▸ **Task to carry out**
Reproduce all of the data that follows, character for character.

---*---

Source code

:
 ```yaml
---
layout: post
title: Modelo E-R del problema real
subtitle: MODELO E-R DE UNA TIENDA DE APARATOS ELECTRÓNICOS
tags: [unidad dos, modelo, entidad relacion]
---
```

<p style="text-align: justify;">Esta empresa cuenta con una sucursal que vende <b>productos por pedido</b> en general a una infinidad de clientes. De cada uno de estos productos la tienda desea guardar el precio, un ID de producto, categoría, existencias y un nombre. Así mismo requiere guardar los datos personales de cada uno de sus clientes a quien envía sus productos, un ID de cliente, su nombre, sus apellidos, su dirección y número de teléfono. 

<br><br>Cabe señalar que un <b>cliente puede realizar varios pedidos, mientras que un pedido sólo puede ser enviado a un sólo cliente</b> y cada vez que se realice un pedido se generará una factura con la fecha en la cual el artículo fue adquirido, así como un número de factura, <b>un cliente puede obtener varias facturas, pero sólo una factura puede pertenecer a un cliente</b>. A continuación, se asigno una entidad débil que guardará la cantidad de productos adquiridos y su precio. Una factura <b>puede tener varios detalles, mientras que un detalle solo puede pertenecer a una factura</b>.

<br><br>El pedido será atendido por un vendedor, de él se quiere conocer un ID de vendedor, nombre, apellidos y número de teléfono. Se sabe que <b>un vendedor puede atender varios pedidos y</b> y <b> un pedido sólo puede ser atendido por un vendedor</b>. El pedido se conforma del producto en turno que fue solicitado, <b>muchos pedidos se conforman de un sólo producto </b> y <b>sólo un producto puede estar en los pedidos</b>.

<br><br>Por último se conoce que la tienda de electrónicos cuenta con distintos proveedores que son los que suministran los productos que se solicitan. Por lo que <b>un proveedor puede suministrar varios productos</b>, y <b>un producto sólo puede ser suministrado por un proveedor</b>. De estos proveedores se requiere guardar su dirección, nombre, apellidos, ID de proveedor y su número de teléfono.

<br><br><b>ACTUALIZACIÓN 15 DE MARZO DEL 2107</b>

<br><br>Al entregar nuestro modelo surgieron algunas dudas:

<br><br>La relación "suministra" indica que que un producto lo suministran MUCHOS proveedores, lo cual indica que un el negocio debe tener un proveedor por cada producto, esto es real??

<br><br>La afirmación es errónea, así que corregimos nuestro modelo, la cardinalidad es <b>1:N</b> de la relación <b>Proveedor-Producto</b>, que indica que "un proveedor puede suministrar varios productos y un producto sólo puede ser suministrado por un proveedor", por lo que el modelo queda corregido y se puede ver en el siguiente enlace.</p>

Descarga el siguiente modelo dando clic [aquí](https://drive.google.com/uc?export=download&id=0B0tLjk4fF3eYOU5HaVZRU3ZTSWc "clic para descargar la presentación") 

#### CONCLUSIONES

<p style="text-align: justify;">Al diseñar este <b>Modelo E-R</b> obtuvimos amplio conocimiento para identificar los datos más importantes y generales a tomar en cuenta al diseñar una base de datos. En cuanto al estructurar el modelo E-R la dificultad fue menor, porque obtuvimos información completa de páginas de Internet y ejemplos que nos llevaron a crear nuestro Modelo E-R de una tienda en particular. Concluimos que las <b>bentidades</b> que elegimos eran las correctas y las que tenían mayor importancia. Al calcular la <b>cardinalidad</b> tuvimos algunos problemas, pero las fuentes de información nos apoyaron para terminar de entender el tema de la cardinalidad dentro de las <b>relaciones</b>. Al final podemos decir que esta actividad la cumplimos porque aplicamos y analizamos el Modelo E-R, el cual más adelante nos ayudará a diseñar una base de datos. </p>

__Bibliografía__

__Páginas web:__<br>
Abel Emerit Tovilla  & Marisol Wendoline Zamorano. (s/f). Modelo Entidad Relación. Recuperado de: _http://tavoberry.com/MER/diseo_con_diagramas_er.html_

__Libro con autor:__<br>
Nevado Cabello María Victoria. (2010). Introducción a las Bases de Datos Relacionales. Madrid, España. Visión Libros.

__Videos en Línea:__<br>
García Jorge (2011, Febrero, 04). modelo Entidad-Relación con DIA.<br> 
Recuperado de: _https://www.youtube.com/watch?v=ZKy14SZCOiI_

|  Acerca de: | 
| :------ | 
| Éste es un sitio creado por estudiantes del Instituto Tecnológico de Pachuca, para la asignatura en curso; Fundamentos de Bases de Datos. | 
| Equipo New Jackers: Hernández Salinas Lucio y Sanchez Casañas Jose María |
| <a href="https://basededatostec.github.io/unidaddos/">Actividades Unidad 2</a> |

---*---

▸ **Result of this exercise**
Source code

:
 ```yaml
---
layout: post
title: Modelo E-R del problema real
subtitle: MODELO E-R DE UNA TIENDA DE APARATOS ELECTRÓNICOS
tags: [unidad dos, modelo, entidad relacion]
---
```

<p style="text-align: justify;">Esta empresa cuenta con una sucursal que vende <b>productos por pedido</b> en general a una infinidad de clientes. De cada uno de estos productos la tienda desea guardar el precio, un ID de producto, categoría, existencias y un nombre. Así mismo requiere guardar los datos personales de cada uno de sus clientes a quien envía sus productos, un ID de cliente, su nombre, sus apellidos, su dirección y número de teléfono. 

<br><br>Cabe señalar que un <b>cliente puede realizar varios pedidos, mientras que un pedido sólo puede ser enviado a un sólo cliente</b> y cada vez que se realice un pedido se generará una factura con la fecha en la cual el artículo fue adquirido, así como un número de factura, <b>un cliente puede obtener varias facturas, pero sólo una factura puede pertenecer a un cliente</b>. A continuación, se asigno una entidad débil que guardará la cantidad de productos adquiridos y su precio. Una factura <b>puede tener varios detalles, mientras que un detalle solo puede pertenecer a una factura</b>.

<br><br>El pedido será atendido por un vendedor, de él se quiere conocer un ID de vendedor, nombre, apellidos y número de teléfono. Se sabe que <b>un vendedor puede atender varios pedidos y</b> y <b> un pedido sólo puede ser atendido por un vendedor</b>. El pedido se conforma del producto en turno que fue solicitado, <b>muchos pedidos se conforman de un sólo producto </b> y <b>sólo un producto puede estar en los pedidos</b>.

<br><br>Por último se conoce que la tienda de electrónicos cuenta con distintos proveedores que son los que suministran los productos que se solicitan. Por lo que <b>un proveedor puede suministrar varios productos</b>, y <b>un producto sólo puede ser suministrado por un proveedor</b>. De estos proveedores se requiere guardar su dirección, nombre, apellidos, ID de proveedor y su número de teléfono.

<br><br><b>ACTUALIZACIÓN 15 DE MARZO DEL 2107</b>

<br><br>Al entregar nuestro modelo surgieron algunas dudas:

<br><br>La relación "suministra" indica que que un producto lo suministran MUCHOS proveedores, lo cual indica que un el negocio debe tener un proveedor por cada producto, esto es real??

<br><br>La afirmación es errónea, así que corregimos nuestro modelo, la cardinalidad es <b>1:N</b> de la relación <b>Proveedor-Producto</b>, que indica que "un proveedor puede suministrar varios productos y un producto sólo puede ser suministrado por un proveedor", por lo que el modelo queda corregido y se puede ver en el siguiente enlace.</p>

Descarga el siguiente modelo dando clic [aquí](https://drive.google.com/uc?export=download&id=0B0tLjk4fF3eYOU5HaVZRU3ZTSWc "clic para descargar la presentación") 

#### CONCLUSIONES

<p style="text-align: justify;">Al diseñar este <b>Modelo E-R</b> obtuvimos amplio conocimiento para identificar los datos más importantes y generales a tomar en cuenta al diseñar una base de datos. En cuanto al estructurar el modelo E-R la dificultad fue menor, porque obtuvimos información completa de páginas de Internet y ejemplos que nos llevaron a crear nuestro Modelo E-R de una tienda en particular. Concluimos que las <b>bentidades</b> que elegimos eran las correctas y las que tenían mayor importancia. Al calcular la <b>cardinalidad</b> tuvimos algunos problemas, pero las fuentes de información nos apoyaron para terminar de entender el tema de la cardinalidad dentro de las <b>relaciones</b>. Al final podemos decir que esta actividad la cumplimos porque aplicamos y analizamos el Modelo E-R, el cual más adelante nos ayudará a diseñar una base de datos. </p>

__Bibliografía__

__Páginas web:__<br>
Abel Emerit Tovilla  & Marisol Wendoline Zamorano. (s/f). Modelo Entidad Relación. Recuperado de: _http://tavoberry.com/MER/diseo_con_diagramas_er.html_

__Libro con autor:__<br>
Nevado Cabello María Victoria. (2010). Introducción a las Bases de Datos Relacionales. Madrid, España. Visión Libros.

__Videos en Línea:__<br>
García Jorge (2011, Febrero, 04). modelo Entidad-Relación con DIA.<br> 
Recuperado de: _https://www.youtube.com/watch?v=ZKy14SZCOiI_

|  Acerca de: | 
| :------ | 
| Éste es un sitio creado por estudiantes del Instituto Tecnológico de Pachuca, para la asignatura en curso; Fundamentos de Bases de Datos. | 
| Equipo New Jackers: Hernández Salinas Lucio y Sanchez Casañas Jose María |
| <a href="https://basededatostec.github.io/unidaddos/">Actividades Unidad 2</a> |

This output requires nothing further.